## WORK TASK
Work out how many lines of the listing below mention the word "right", and give only that figure.

## MATERIAL TO PROCESS
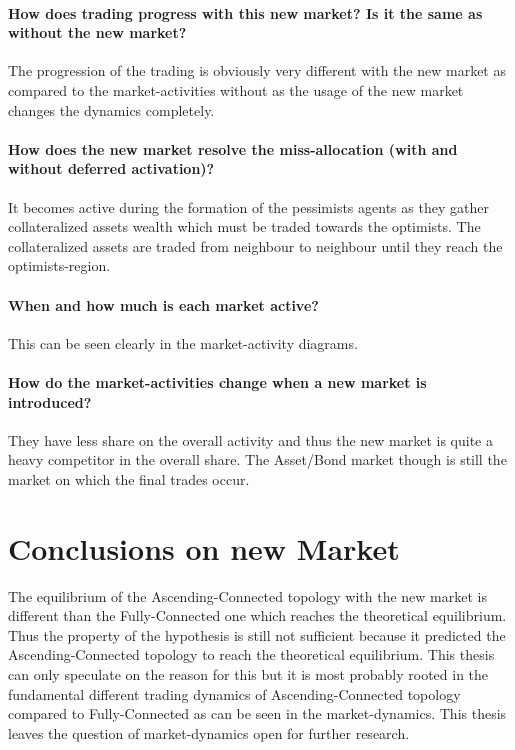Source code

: \documentclass[Bachelorarbeit.tex]{subfiles}
\begin{document}
\paragraph{How does trading progress with this new market? Is it the same as without the new market?}
The progression of the trading is obviously very different with the new market as compared to the market-activities without as the usage of the new market changes the dynamics completely.

\paragraph{How does the new market resolve the miss-allocation (with and without deferred activation)?}
It becomes active during the formation of the pessimists agents as they gather collateralized assets wealth which must be traded towards the optimists. The collateralized assets are traded from neighbour to neighbour until they reach the optimists-region.

\paragraph{When and how much is each market active?}
This can be seen clearly in the market-activity diagrams.

\paragraph{How do the market-activities change when a new market is introduced?}
They have less share on the overall activity and thus the new market is quite a heavy competitor in the overall share. The Asset/Bond market though is still the market on which the final trades occur.

\section{Conclusions on new Market}
The equilibrium of the Ascending-Connected topology with the new market is different than the Fully-Connected one which reaches the theoretical equilibrium. Thus the property of the hypothesis is still not sufficient because it predicted the Ascending-Connected topology to reach the theoretical equilibrium. This thesis can only speculate on the reason for this but it is most probably rooted in the fundamental different trading dynamics of Ascending-Connected topology compared to Fully-Connected as can be seen in the market-dynamics. This thesis leaves the question of market-dynamics open for further research.
\end{document}
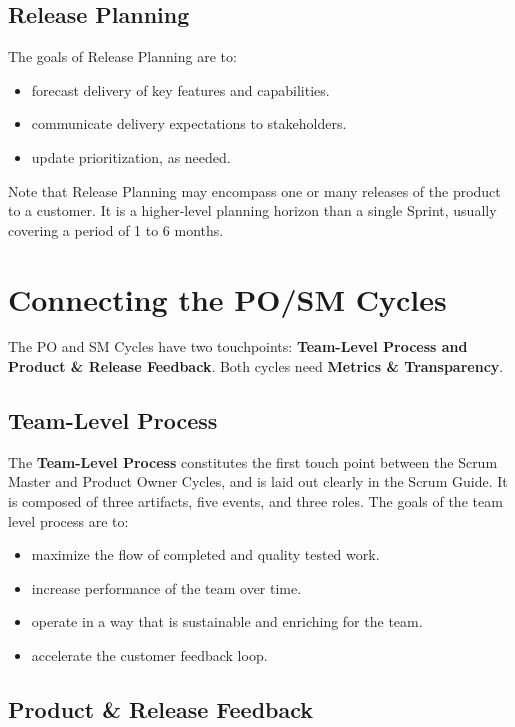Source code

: \documentclass[12pt,a4paper,parskip=full]{scrartcl}
\begin{document}
\subsection{Release Planning}

The goals of Release Planning are to:

\begin{itemize}
	\item forecast delivery of key features and capabilities.
	\item communicate delivery expectations to stakeholders.
	\item update prioritization, as needed.
\end{itemize}

Note that Release Planning may encompass one or many releases of the product to a customer. It is a higher-level planning horizon than a single Sprint, usually covering a period of 1 to 6 months.

\section{Connecting the PO/SM Cycles}

The PO and SM Cycles have two touchpoints: \textbf{Team-Level Process and Product \& Release Feedback}. Both cycles need \textbf{Metrics \& Transparency}.

\subsection{Team-Level Process}

The \textbf{Team-Level Process} constitutes the first touch point between the Scrum Master and Product Owner Cycles, and is laid out clearly in the Scrum Guide. It is composed of three artifacts, five events, and three roles. The goals of the team level process are to:

\begin{itemize}
	\item maximize the flow of completed and quality tested work.
	\item increase performance of the team over time.
	\item operate in a way that is sustainable and enriching for the team.
	\item accelerate the customer feedback loop.
\end{itemize}

\subsection{Product \& Release Feedback}
\end{document}
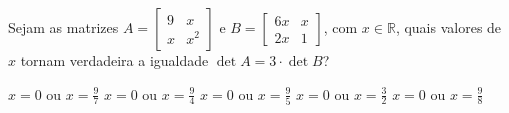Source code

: Sejam as matrizes $A = \left[ \begin{array}{cc}
9 & x \\
x & x^2
\end{array} \right]$ e $B = \left[ \begin{array}{cc}
6x & x \\
2x & 1
\end{array} \right]$, com $x\in\mathbb{R}$, quais valores de $x$ tornam verdadeira a igualdade $\det A=3\cdot\det B$?

$x=0$ ou $x=\frac{9}{7}$
$x=0$ ou $x=\frac{9}{4}$
$x=0$ ou $x=\frac{9}{5}$
$x=0$ ou $x=\frac{3}{2}$
$x=0$ ou $x=\frac{9}{8}$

## EXERCISE SOLUTION
2